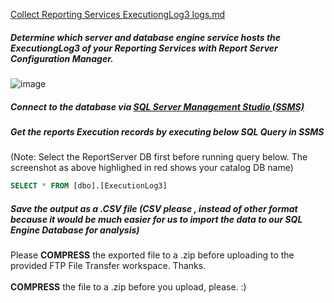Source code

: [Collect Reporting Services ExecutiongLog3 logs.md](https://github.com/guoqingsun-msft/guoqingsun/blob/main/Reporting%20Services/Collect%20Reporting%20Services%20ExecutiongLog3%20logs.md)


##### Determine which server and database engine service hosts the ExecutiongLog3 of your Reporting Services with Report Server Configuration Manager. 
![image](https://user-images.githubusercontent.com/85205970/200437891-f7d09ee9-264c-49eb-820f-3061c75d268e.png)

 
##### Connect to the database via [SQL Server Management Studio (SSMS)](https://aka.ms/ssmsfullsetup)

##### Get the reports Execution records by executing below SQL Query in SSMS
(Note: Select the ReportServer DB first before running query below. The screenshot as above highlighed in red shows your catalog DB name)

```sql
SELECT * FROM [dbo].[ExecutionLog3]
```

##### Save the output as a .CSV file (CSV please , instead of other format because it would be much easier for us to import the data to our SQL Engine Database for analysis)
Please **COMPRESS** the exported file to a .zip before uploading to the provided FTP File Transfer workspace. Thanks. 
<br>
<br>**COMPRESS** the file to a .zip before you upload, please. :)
........
[EXERCISE] Some lines above contain the word "https". Copy each of them.

[ANSWER TO THE PROBLEM]
: [Collect Reporting Services ExecutiongLog3 logs.md](https://github.com/guoqingsun-msft/guoqingsun/blob/main/Reporting%20Services/Collect%20Reporting%20Services%20ExecutiongLog3%20logs.md)
![image](https://user-images.githubusercontent.com/85205970/200437891-f7d09ee9-264c-49eb-820f-3061c75d268e.png)
##### Connect to the database via [SQL Server Management Studio (SSMS)](https://aka.ms/ssmsfullsetup)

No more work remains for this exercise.